Le jeune homme était porté manquant depuis le 29 septembre 2015.

S’est-ilsuicidé ? A-t-il été tué ? Jusqu’ici, personne ne peut le dire avec certitude. Toujours est-il que les restes d’Andy Pénélope, un jeune chanteur de 28 ans qui devait témoigner dans l’affaire Gro Derek, ont été retrouvés le mercredi 20 avril, sous un arbre sur le flanc d’une montagne, avec une corde à côté. Pour sa mère Jocelyne, complètement choquée et abasourdie, ce drame reste incompréhensible. «C’est un grand mystère», dit-elle, d’une voix où perce une grande tristesse.

 

Depuis que la nouvelle de la découverte des restes de son fils s’est propagée, sa modeste maison s’est transformée en lieu de pèlerinage. En ce jeudi après-midi, les gens n’arrêtent pas d’affluer devant sa maison, située sur la route principale de Batterie-Cassée. La salle verte de fortune érigée à la va-vite et les chaises disposées çà et là devant l’entrée principale attirent aussi les regards des curieux. Assise à l’intérieur, à côté d’une petite table disposée dans un coin du salon, Jocelyne tente tant bien que mal de dissimuler sa peine. Mais c’est très difficile.
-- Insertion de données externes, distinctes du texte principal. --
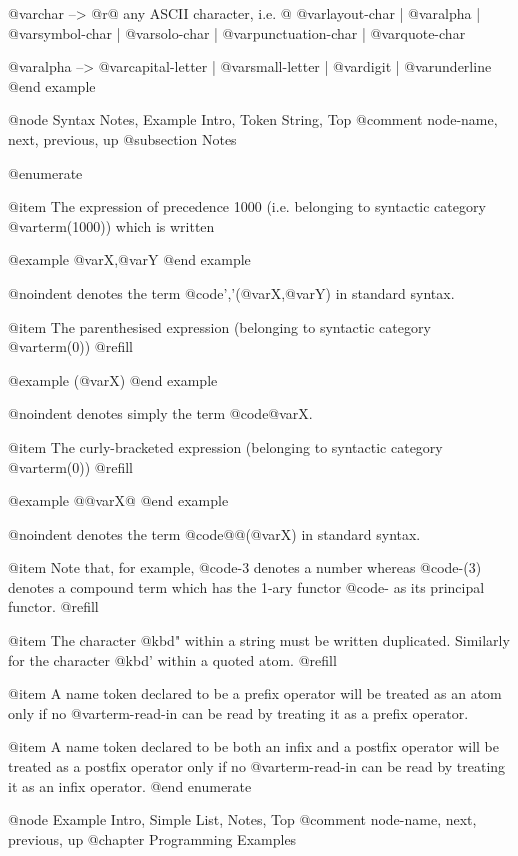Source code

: {{{{{@var{char}              --> @r{@{ any ASCII character, i.e. @}}
                      @var{layout-char}
                   |  @var{alpha}
                   |  @var{symbol-char}
                   |  @var{solo-char}
                   |  @var{punctuation-char}
                   |  @var{quote-char}

@var{alpha}             --> @var{capital-letter} | @var{small-letter} | @var{digit} | @var{underline}
@end example

@node Syntax Notes, Example Intro, Token String, Top
@comment  node-name,  next,  previous,  up
@subsection Notes

@enumerate

@item
The expression of precedence 1000 (i.e. belonging to syntactic category
@var{term(1000)}) which is written

@example
@var{X},@var{Y}
@end example

@noindent
denotes the term @code{','(@var{X},@var{Y})} in standard syntax.

@item
The parenthesised expression (belonging to syntactic category
@var{term(0)}) @refill

@example
(@var{X})
@end example

@noindent
denotes simply the term @code{@var{X}}.

@item
The curly-bracketed expression (belonging to syntactic category
@var{term(0)}) @refill

@example
@{@var{X}@}
@end example

@noindent
denotes the term @code{@{@}(@var{X})} in standard syntax.

@item
Note that, for example, @code{-3} denotes a number whereas @code{-(3)}
denotes a compound term which has the 1-ary functor @code{-} as its principal
functor. @refill

@item
The character @kbd{"} within a string must be written duplicated.
Similarly for the character @kbd{'} within a quoted atom. @refill

@item
A name token declared to be a prefix operator will be treated as an atom
only if no @var{term-read-in} can be read by treating it as a prefix
operator.

@item
A name token declared to be both an infix and a postfix operator will be
treated as a postfix operator only if no @var{term-read-in} can be read
by treating it as an infix operator.
@end enumerate

@node Example Intro, Simple List, Notes, Top
@comment  node-name,  next,  previous,  up
@chapter Programming Examples

}}}}}
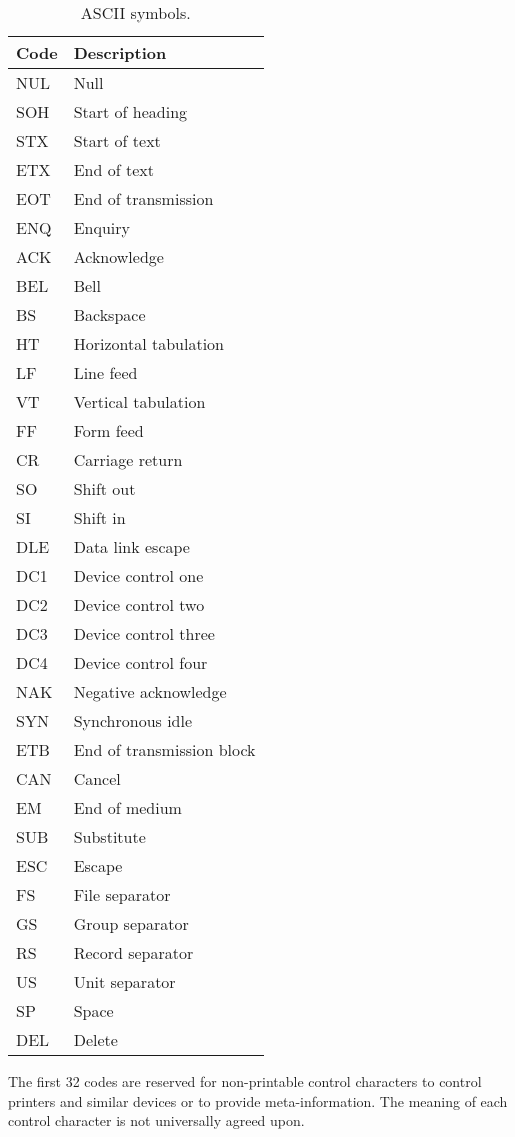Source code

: \documentclass[fsharpnotes.tex]{subfiles}
\begin{document}
\begin{table}
  \centering
  \begin{tabular}{|l|l|}
    \hline
    \rowcolor{headerRowColor} Code & Description\\
    \hline
    NUL & Null\\
    SOH & Start of heading\\
    STX & Start of text\\
    ETX & End of text\\
    EOT & End of transmission\\
    ENQ & Enquiry\\
    ACK & Acknowledge\\
    BEL & Bell\\
    BS & Backspace\\
    HT & Horizontal tabulation\\
    LF & Line feed\\
    VT & Vertical tabulation\\
    FF & Form feed\\
    CR & Carriage return\\
    SO & Shift out\\
    SI & Shift in\\
    DLE & Data link escape\\
    DC1 & Device control one\\
    DC2 & Device control two\\
    DC3 & Device control three\\
    DC4 & Device control four\\
    NAK & Negative acknowledge\\
    SYN & Synchronous idle\\
    ETB & End of transmission block\\
    CAN & Cancel\\
    EM & End of medium\\
    SUB & Substitute\\
    ESC & Escape\\
    FS & File separator\\
    GS & Group separator\\
    RS & Record separator\\
    US & Unit separator\\
    SP & Space\\
    DEL & Delete\\
    \hline
  \end{tabular}
  \caption{ASCII symbols.}
  \label{tab:asciiSpecialSymbols}
\end{table}
The first 32 codes are reserved for non-printable control characters to control printers and similar devices or to provide meta-information. The meaning of each control character is not universally agreed upon.
\end{document}
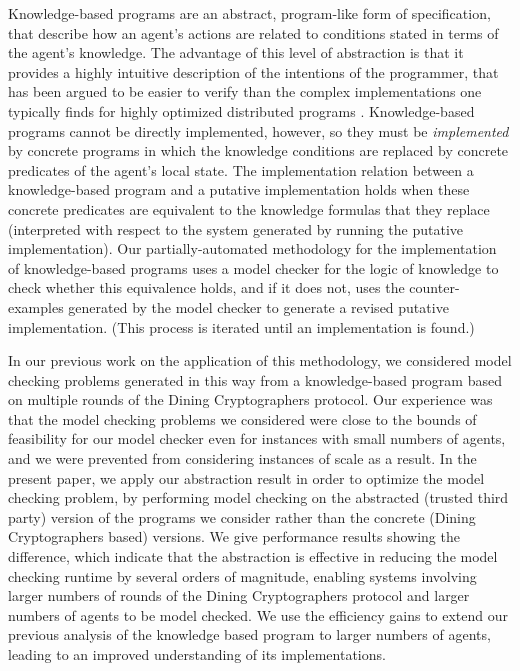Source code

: \documentclass[]{llncs}
\begin{document}
Knowledge-based programs \cite{FHMVbook} are an abstract, program-like form of specification, 
that describe how an agent's actions are related to conditions stated in terms of the agent's knowledge. The advantage of this 
level of abstraction is that it provides a highly intuitive description of the intentions 
of the programmer, that has been argued to be easier to verify than the complex 
implementations one typically finds for highly optimized distributed programs \cite{HZ92,FHMVbook}. 
Knowledge-based programs cannot be directly implemented, however, so they 
must be {\em implemented} by concrete programs in which the 
knowledge  conditions are replaced by concrete predicates of the agent's local state. 
The implementation relation between a knowledge-based program and a putative implementation 
holds when these concrete predicates are equivalent to the knowledge formulas that 
they replace (interpreted with respect to the system generated by running the putative implementation). 
Our partially-automated methodology for the implementation of knowledge-based programs 
uses a model checker for the logic of knowledge  to check whether this equivalence holds, 
and if it does not, uses the counter-examples generated by the model checker to 
generate a revised putative implementation. (This process is iterated until an implementation is found.) 

In our previous work on the application of this methodology, we considered 
model checking problems generated in this way from a knowledge-based 
program based on multiple rounds of the Dining Cryptographers protocol. 
Our experience was that the model checking problems we considered  
were close to the bounds of feasibility for our model checker even for instances with 
small numbers of agents, and we were prevented from considering instances of scale as a result. 
In the present paper, we apply our abstraction result in order to optimize the 
model checking problem, by performing model checking on the abstracted 
(trusted third party) version of the programs we consider rather than the concrete 
(Dining Cryptographers based) versions.  We give performance results
showing the difference, which indicate that the abstraction is effective in 
reducing the model checking runtime by several  orders of magnitude, enabling 
systems involving larger numbers of rounds of the  Dining Cryptographers protocol
and larger numbers of agents to be model checked. We use the efficiency gains to extend 
our previous analysis of the knowledge based program to larger numbers of agents, 
leading to an improved understanding of its implementations. 
\end{document}

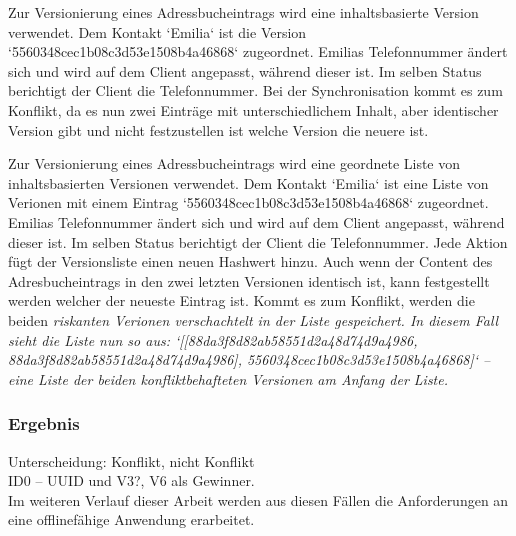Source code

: \begin{description}[leftmargin=0.5cm,style=nextline]
  \item[Szenario V5:]%
  Zur Versionierung eines Adressbucheintrags wird eine inhaltsbasierte Version verwendet. Dem Kontakt `Emilia` ist die Version `5560348cec1b08c3d53e1508b4a46868` zugeordnet. Emilias Telefonnummer ändert sich und wird auf dem Client angepasst, während dieser  ist. Im selben Status berichtigt der Client die Telefonnummer. Bei der Synchronisation kommt es zum Konflikt, da es nun zwei Einträge mit unterschiedlichem Inhalt, aber identischer Version gibt und nicht festzustellen ist welche Version die neuere ist.\\
  \item[Szenario V6:] %
  Zur Versionierung eines Adressbucheintrags wird eine geordnete Liste von inhaltsbasierten Versionen verwendet.
  Dem Kontakt `Emilia` ist eine Liste von Verionen mit einem Eintrag `5560348cec1b08c3d53e1508b4a46868` zugeordnet. Emilias Telefonnummer ändert sich und wird auf dem Client angepasst, während dieser  ist. Im selben Status berichtigt der Client die Telefonnummer. Jede Aktion fügt der Versionsliste einen neuen Hashwert hinzu. Auch wenn der Content des Adresbucheintrags in den zwei letzten Versionen identisch ist, kann festgestellt werden welcher der neueste Eintrag ist. Kommt es zum Konflikt, werden die beiden \it{riskanten} Verionen verschachtelt in der Liste gespeichert. In diesem Fall sieht die Liste nun so aus: `[[88da3f8d82ab58551d2a48d74d9a4986, 88da3f8d82ab58551d2a48d74d9a4986], 5560348cec1b08c3d53e1508b4a46868]` -- eine Liste der beiden konfliktbehafteten Versionen am Anfang der Liste.
\end{description}
%
%
\subsubsection*{Ergebnis}
Unterscheidung: Konflikt, nicht Konflikt\\
ID0 -- UUID und V3?, V6 als Gewinner.\\
Im weiteren Verlauf dieser Arbeit werden aus diesen Fällen die Anforderungen an eine offlinefähige Anwendung erarbeitet.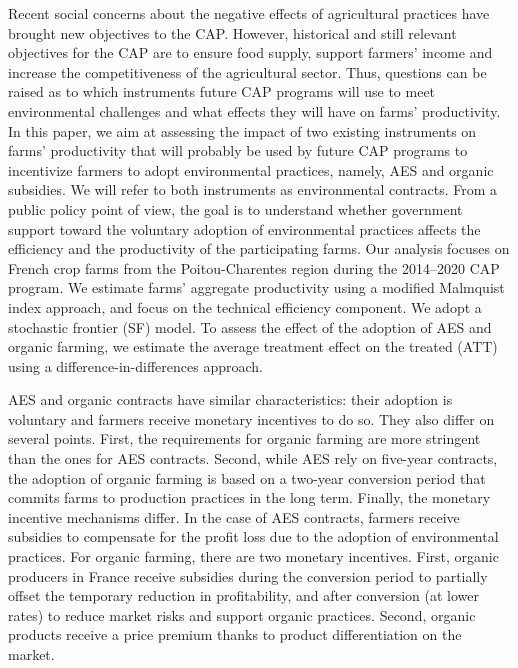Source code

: \begin{Article}
\begin{refsection}[Lassalas]
Recent social concerns about the negative effects of agricultural
practices have brought new objectives to the CAP. However, historical
and still relevant objectives for the CAP are to ensure food supply,
support farmers' income and increase the competitiveness of the
agricultural sector. Thus, questions can be raised as to which
instruments future CAP programs will use to meet environmental
challenges and what effects they will have on farms' productivity. In
this paper, we aim at assessing the impact of two existing instruments
on farms' productivity that will probably be used by future CAP programs
to incentivize farmers to adopt environmental practices, namely, AES and
organic subsidies. We will refer to both instruments as environmental
contracts. From a public policy point of view, the goal is to understand
whether government support toward the voluntary adoption of
environmental practices affects the efficiency and the productivity of
the participating farms. Our analysis focuses on French crop farms from
the Poitou-Charentes region during the 2014--2020 CAP program. We
estimate farms' aggregate productivity using a modified Malmquist index
approach, and focus on the technical efficiency component. We adopt a
stochastic frontier (SF) model. To assess the effect of the adoption of
AES and organic farming, we estimate the average treatment effect on the
treated (ATT) using a difference-in-differences approach.

AES and organic contracts have similar characteristics: their adoption
is voluntary and farmers receive monetary incentives to do so. They also
differ on several points. First, the requirements for organic farming
are more stringent than the ones for AES contracts. Second, while AES
rely on five-year contracts, the adoption of organic farming is based on
a two-year conversion period that commits farms to production practices
in the long term. Finally, the monetary incentive mechanisms differ. In
the case of AES contracts, farmers receive subsidies to compensate for
the profit loss due to the adoption of environmental practices. For
organic farming, there are two monetary incentives. First, organic
producers in France receive subsidies during the conversion period to
partially offset the temporary reduction in profitability, and after
conversion (at lower rates) to reduce market risks and support organic
practices. Second, organic products receive a price premium thanks to
product differentiation on the market.


\end{refsection}
\end{Article}
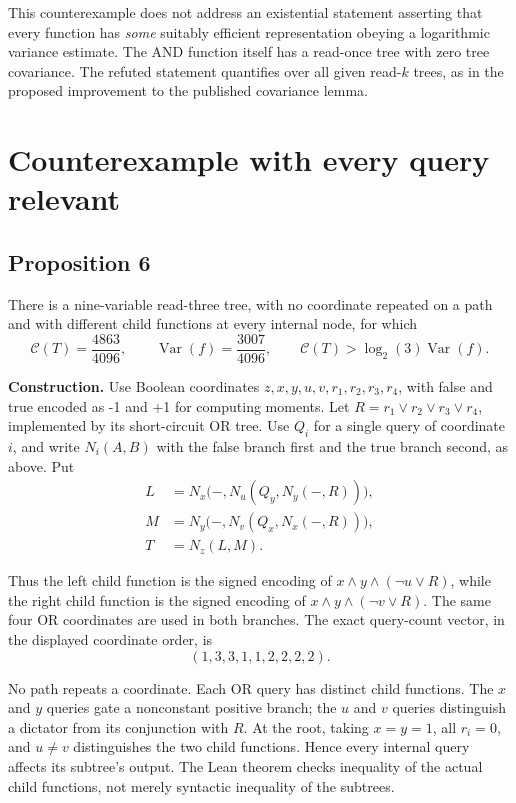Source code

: \documentclass[
  american,
  11pt,
]{article}
\begin{document}
This counterexample does not address an existential statement asserting
that every function has \emph{some} suitably efficient representation
obeying a logarithmic variance estimate. The AND function itself has a
read-once tree with zero tree covariance. The refuted statement
quantifies over all given read-\(k\) trees, as in the proposed
improvement to the published covariance lemma.

\section{Counterexample with every query
relevant}\label{counterexample-with-every-query-relevant}

\subsection*{Proposition 6}\label{proposition-6}

There is a nine-variable read-three tree, with no coordinate repeated on
a path and with different child functions at every internal node, for
which \[
\mathcal C(T)=\frac{4863}{4096},\qquad
\operatorname{Var}(f)=\frac{3007}{4096},\qquad
\mathcal C(T)>\log_2(3)\operatorname{Var}(f).
\tag{19}
\]

\textbf{Construction.} Use Boolean coordinates
\(z,x,y,u,v,r_1,r_2,r_3,r_4\), with false and true encoded as -1 and +1
for computing moments. Let \(R=r_1\lor r_2\lor r_3\lor r_4\),
implemented by its short-circuit OR tree. Use \(Q_i\) for a single query
of coordinate \(i\), and write \(N_i(A,B)\) with the false branch first
and the true branch second, as above. Put \[
\begin{aligned}
L&=N_x\bigl(-,N_u(Q_y,N_y(-,R))\bigr),\\
M&=N_y\bigl(-,N_v(Q_x,N_x(-,R))\bigr),\\
T&=N_z(L,M).
\end{aligned}
\tag{20}
\]

Thus the left child function is the signed encoding of
\(x\land y\land(\neg u\lor R)\), while the right child function is the
signed encoding of \(x\land y\land(\neg v\lor R)\). The same four OR
coordinates are used in both branches. The exact query-count vector, in
the displayed coordinate order, is \[
(1,3,3,1,1,2,2,2,2).
\tag{21}
\]

No path repeats a coordinate. Each OR query has distinct child
functions. The \(x\) and \(y\) queries gate a nonconstant positive
branch; the \(u\) and \(v\) queries distinguish a dictator from its
conjunction with \(R\). At the root, taking \(x=y=1\), all \(r_i=0\),
and \(u\ne v\) distinguishes the two child functions. Hence every
internal query affects its subtree's output. The Lean theorem checks
inequality of the actual child functions, not merely syntactic
inequality of the subtrees.
\end{document}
Pour se donner une contenance, elle fixe les bougies allumées à côté d’une photo de son fils.

 

Cette maman vit une terrible tragédie après être passée par sept longs mois partagée entre l’angoisse et l’espoir. Le 29 septembre son fils Andy avait disparu sans laisser de traces. Depuis, elle n’avait cessé de prier et d’espérer que ce dernier soit retrouvé vivant. Mais mercredi dernier, en rentrant chez elle après le boulot, cette cleanerde 50 ans a appris, à son grand désespoir, que des ossements appartenant à son enfant avaient été découverts sur le flanc d’une montagne à Terre-Rouge.

 

En arrivant à la maison ce jour-là, Jocelyne a d’abord vu sa mère Ghislaine, qui vit sur place, en larmes avant d’apprendre d’un voisin que la police avait besoin d’elle car les restes de son fils auraient été retrouvés. La gorge nouée et le cœur battant la chamade, elle s’est tout de suite rendue au poste de police de Terre-Rouge où elle a identifié des effets personnels retrouvés sur les lieux de la découverte. «Il y avait une carte d’identité nationale avec la photo et le nom de mon fils. Il y avait aussi un briquet et un portable. Je n’ai pu contenir mes larmes lorsque j’ai vu son blouson et le pantalon de jogging appartenant à mon autre fils», raconte Jocelyne, désemparée.

 

Pilier de la maison

 

La quinquagénaire a toujours évité de penser au pire concernant son fils Andy. Même si les semaines et les mois passaient, elle s’accrochait à la possibilité de le voir à nouveau devant elle, vivant. Elle ne pouvait se résoudre à penser que celui qui était devenu le pilier de la maison après la mort de son père Jean Patrick, à l’âge de 56 ans, à la suite d’un problème cardiaque, n’allait plus jamais revenir. Avec son autre fils Kinsley, 35 ans et souffrant d’épilepsie, et sa mère Ghislaine, Jocelyne gardait espoir.

 

Le jour de sa disparition, le jeune homme était sorti de chez lui vers 5h45 pour se rendre à une boutique de son quartier où il avait acheté deux cigarettes, une carte téléphonique et une boisson énergisante. Puis, il a pris la direction d’un terrain de basket. C’est la dernière fois qu’on l’a vu vivant. La police a lancé un avis de recherche dans les médias, mais toutes les tentatives pour le retrouver ont toujours échoué. Le jour de sa disparition, le jeune homme devait témoigner dans l’affaire Gro Derek. Tout laisse croire maintenant qu’il a choisi de se suicider par pendaison.

 

Une thèse que Jocelyne rejette complètement. Elle est catégorique : son fils n’était pas du genre à mettre fin à ses jours car il aimait trop la vie et avait des projets plein la tête. Le plus important était la préparation de son premier album. Le jeune chanteur avait déjà procédé à l’enregistrement et devait passer à l’étape du mixage et de l’arrangement. «C’était un bon vivant. Il avait toujours des paroles positives dans ses chansons. Je refuse de croire qu’il s’est suicidé», martèle Jocelyne.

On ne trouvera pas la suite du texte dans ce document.